Scan the records below. List lines holding "beer".

[Opening DATA LISTING section]

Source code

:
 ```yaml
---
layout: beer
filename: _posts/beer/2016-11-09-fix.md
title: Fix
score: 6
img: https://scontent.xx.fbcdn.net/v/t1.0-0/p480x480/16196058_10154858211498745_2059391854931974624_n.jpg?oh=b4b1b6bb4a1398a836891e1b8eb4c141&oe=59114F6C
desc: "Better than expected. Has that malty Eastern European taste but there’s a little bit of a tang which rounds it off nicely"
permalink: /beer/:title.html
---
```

[Closing DATA LISTING section]

EXERCISE SOLUTION —
layout: beer
filename: _posts/beer/2016-11-09-fix.md
permalink: /beer/:title.html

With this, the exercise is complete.